Preferably, during normal stimulation operations, the treating fluid will be pumped through both the first and second flexible intermediate conduits 20 and 22. If one of the first and second flexible intermediate conduits 20 and 22 fails during the pumping operation, the appropriate valve means connected to the ends of the intermediate conduit which fails may be closed so as to direct the entire flow of treatment fluid through the other one of the flexible intermediate conduits. It is therefore necessary to have sufficient pumping power in the first and second pumps 36 and 38 so as to be able to force the desired flow rate of treatment fluid through a single one of the intermediate flexible conduits 20 and 22.
After the stimulation operation has been performed, it is sometimes necessary to flow the treating fluid back out of the well 114 prior to conducting further operations on the well.
With land-based wells, the flow back problem is generally insignificant, because the treating fluid can often be dumped at a convenient waste disposal location. On offshore wells, however, disposal of the flow back of treating fluid often presents a more serious problem due to environment considerations.

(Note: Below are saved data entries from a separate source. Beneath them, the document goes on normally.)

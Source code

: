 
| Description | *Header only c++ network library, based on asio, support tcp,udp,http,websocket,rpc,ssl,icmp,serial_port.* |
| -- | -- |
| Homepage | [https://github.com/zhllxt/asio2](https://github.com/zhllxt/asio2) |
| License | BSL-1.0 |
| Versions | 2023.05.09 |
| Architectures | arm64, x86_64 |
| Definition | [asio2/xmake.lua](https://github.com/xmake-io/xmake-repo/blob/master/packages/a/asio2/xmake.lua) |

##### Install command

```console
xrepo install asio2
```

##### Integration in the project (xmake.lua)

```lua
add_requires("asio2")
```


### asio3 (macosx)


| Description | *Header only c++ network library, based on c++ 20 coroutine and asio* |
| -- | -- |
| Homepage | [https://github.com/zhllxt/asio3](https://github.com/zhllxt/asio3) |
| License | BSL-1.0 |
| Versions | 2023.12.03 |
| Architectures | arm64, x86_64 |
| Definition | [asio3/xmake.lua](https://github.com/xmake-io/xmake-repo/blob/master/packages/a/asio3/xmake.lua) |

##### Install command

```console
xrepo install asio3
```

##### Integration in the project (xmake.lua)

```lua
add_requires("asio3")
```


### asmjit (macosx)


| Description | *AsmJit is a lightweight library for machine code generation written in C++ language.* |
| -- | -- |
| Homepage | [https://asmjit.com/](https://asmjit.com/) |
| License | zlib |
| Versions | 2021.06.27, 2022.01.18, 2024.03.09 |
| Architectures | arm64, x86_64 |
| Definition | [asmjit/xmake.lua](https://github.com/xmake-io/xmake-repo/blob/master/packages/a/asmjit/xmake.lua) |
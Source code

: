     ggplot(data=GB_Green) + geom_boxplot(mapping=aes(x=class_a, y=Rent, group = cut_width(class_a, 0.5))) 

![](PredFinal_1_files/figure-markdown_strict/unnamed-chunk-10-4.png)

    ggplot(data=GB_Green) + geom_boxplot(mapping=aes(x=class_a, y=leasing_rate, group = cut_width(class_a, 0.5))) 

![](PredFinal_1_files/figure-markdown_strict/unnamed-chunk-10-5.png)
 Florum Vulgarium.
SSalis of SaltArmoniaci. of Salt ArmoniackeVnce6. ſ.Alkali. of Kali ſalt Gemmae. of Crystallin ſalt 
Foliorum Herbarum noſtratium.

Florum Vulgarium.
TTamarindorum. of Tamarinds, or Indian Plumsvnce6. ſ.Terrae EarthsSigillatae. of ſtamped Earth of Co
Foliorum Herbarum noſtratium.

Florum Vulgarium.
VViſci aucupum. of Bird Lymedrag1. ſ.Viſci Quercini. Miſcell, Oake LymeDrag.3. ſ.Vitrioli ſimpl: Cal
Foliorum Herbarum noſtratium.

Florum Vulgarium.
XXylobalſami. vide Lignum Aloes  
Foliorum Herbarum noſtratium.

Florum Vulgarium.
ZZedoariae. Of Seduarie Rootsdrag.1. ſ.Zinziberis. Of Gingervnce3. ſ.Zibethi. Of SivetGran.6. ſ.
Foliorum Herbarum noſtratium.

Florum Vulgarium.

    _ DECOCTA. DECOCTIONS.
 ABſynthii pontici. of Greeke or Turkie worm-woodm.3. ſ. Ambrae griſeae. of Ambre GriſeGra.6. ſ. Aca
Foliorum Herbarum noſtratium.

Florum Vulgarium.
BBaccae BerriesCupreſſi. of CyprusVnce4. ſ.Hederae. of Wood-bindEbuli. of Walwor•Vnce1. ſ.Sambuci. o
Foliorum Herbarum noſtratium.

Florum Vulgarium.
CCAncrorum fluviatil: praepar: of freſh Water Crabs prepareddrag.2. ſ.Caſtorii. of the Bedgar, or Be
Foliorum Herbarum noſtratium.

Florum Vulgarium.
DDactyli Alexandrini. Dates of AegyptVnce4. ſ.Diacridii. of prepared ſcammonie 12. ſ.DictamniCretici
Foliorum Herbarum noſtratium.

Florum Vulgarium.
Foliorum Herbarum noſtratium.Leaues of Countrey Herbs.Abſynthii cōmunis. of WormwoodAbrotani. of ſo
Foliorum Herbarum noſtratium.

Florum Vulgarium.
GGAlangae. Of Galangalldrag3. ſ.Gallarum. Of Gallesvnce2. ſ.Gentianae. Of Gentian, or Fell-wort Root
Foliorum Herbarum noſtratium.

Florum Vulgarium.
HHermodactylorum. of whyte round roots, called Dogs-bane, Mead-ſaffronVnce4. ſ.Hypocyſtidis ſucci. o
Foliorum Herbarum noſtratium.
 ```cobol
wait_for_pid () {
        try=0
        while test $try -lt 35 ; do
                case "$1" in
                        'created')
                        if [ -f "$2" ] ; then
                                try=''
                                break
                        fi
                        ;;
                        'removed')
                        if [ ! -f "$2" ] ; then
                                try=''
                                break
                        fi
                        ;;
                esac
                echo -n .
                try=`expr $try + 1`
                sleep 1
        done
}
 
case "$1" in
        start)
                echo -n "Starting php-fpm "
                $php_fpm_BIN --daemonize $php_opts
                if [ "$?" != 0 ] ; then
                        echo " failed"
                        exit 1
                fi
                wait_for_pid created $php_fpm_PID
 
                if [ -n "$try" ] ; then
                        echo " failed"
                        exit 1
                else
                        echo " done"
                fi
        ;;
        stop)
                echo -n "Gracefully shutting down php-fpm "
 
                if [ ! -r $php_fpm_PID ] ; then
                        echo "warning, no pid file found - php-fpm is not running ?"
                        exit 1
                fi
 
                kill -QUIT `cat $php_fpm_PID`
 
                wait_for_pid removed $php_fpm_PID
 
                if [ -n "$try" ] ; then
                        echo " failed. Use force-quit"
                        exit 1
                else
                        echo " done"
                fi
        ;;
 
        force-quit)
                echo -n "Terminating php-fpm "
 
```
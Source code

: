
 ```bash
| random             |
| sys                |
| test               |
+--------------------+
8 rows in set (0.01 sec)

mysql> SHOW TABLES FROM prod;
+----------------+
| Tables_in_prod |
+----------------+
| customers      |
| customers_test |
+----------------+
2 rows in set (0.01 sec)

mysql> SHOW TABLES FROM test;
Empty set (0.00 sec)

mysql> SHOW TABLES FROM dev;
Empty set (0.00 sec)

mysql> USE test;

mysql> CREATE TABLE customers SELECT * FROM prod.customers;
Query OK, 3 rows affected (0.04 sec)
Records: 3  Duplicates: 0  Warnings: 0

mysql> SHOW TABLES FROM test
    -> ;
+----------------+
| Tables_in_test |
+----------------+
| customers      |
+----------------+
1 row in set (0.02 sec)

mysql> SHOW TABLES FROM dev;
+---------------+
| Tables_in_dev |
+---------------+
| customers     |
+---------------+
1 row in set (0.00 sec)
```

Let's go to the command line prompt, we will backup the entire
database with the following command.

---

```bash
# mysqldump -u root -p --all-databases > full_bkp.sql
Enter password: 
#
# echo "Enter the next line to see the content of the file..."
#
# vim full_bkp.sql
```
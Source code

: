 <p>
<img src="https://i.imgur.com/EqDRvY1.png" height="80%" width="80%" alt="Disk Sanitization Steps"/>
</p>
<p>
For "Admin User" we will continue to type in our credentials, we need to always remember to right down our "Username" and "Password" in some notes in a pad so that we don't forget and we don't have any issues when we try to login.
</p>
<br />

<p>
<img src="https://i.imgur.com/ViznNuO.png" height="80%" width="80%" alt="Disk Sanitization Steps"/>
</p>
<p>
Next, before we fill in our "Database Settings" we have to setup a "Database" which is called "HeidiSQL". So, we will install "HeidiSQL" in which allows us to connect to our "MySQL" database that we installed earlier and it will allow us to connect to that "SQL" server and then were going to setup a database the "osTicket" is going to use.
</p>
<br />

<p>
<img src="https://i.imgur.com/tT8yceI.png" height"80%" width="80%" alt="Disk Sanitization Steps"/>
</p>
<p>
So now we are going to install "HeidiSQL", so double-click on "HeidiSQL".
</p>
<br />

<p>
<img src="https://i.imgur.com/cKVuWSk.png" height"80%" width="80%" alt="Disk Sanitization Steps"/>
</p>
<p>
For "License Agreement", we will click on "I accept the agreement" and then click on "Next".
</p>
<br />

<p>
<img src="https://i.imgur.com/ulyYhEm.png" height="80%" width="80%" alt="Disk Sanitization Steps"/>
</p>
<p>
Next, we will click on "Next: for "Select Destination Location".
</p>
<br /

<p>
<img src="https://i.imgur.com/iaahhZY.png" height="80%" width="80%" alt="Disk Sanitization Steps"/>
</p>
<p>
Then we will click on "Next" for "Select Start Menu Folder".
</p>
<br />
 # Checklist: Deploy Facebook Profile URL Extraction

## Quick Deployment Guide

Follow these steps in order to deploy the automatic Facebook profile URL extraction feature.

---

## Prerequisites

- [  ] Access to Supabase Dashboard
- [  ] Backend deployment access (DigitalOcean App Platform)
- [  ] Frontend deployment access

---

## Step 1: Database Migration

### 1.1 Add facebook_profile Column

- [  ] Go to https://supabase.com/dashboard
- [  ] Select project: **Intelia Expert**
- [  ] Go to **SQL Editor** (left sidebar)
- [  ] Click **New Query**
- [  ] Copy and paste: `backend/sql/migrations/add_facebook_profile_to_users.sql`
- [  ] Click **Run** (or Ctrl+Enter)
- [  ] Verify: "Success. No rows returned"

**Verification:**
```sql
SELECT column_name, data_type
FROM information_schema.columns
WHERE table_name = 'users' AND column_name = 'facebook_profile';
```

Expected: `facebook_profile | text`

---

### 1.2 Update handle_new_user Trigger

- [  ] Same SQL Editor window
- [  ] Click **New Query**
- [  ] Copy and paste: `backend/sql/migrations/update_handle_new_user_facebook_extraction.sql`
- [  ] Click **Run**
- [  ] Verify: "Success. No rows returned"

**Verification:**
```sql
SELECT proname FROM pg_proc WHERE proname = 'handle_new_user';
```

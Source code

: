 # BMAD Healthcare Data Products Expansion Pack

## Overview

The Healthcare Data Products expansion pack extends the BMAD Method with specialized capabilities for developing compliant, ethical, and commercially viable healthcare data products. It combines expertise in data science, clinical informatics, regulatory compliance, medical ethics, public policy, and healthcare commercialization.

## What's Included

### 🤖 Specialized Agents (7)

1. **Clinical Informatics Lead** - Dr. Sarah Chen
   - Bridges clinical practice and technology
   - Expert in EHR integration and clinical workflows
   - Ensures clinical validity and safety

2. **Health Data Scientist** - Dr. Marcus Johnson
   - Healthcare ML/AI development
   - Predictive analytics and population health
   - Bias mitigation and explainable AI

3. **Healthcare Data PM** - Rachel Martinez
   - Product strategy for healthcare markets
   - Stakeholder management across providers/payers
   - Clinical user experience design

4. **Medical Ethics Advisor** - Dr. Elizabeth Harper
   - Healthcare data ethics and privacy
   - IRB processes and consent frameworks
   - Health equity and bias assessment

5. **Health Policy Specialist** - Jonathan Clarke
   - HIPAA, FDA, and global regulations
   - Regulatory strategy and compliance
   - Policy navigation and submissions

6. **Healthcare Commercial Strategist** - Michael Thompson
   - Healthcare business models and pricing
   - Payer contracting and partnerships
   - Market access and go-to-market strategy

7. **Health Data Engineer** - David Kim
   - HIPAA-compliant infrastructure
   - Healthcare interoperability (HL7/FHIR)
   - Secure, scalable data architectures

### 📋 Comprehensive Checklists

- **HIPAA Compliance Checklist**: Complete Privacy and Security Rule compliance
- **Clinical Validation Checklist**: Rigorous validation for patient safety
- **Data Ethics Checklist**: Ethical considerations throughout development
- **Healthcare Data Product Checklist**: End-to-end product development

Disposal of such flow back treating fluid has previously been accomplished by burning the waste treating fluid in a burner mounted on a boat connected to the well 114 through a connecting pipeline.
By the present invention, a much safer and superior arrangement may be provided by locating such a burner means 116 on floating buoy 14. A flexible waste return conduit means 118 is connected to a flow back valve 120 on well head 114 so that the treating fluid may be flowed back from well 114 through waste return conduit 118 to the burner 116 located on buoy 14.
The waste return conduit 118 is preferably connected to the flotation collars 28 (see FIG. 1) along with first and second intermediate conduits 20 and 22, so that the flexible waste return conduit 118 is supported by flotation collars 28.
Preferably, the first, second, third and fourth valve means 76, 78, 96 and 98, respectively, are all equipped with power operators 122. Power operators 122 are pneumatic operators. Equivalent power operators would include hydraulic and electrically powered operators.
The power operators 122 attached to first and second valve means 76 and 78, on floating buoy 14, are connected to a compressed air supply 124, which is also located on floating buoy 14, by compressed air lines 126 and 128.
The power operators 122 of third and fourth valve means 96 and 98, located on offshore production platform 16, are connected to a compressed air supply 130, which is also located on offshore production platform 16, by compressed air lines 140 and 142.
Each of the compressed air supplies 124 and 130 are represented only in a very schematic fashion, and are considered to include both a source of compressed air and all the necessary valving to direct the compressed air through the mentioned compressed air supply lines to the desired valve means.
The direction of compressed air to the various valve means from the compressed air supplies is controlled by a remote control means for actuating the power operators 122 in response to a command signal from either floating vessel 12 or offshore production platform 16. The remote control means includes first and second radio signal transmittors 140 and 142, located on floating vessel 12 and offshore production platform 16, respectively. First and second radio receivers 144 and 146, are located on floating buoy 14 and offshore production platform 16, respectively, for receiving command radio signals from either of the radio transmittors 140 or 142. The radio type remote control means can be replaced by equivalent tether type remote control means.
In response to a command signal, the radio receivers 144 and 146 transmit electrical signals through electrical connecting means 148 and 150, to compressed air supplies 124 and 130, respectively, in response to which the compressed air supplies 124 and 130 direct pneumatic signals through the appropriate compressed air line to the valve operator 122 of the valve which it is desired to open or close.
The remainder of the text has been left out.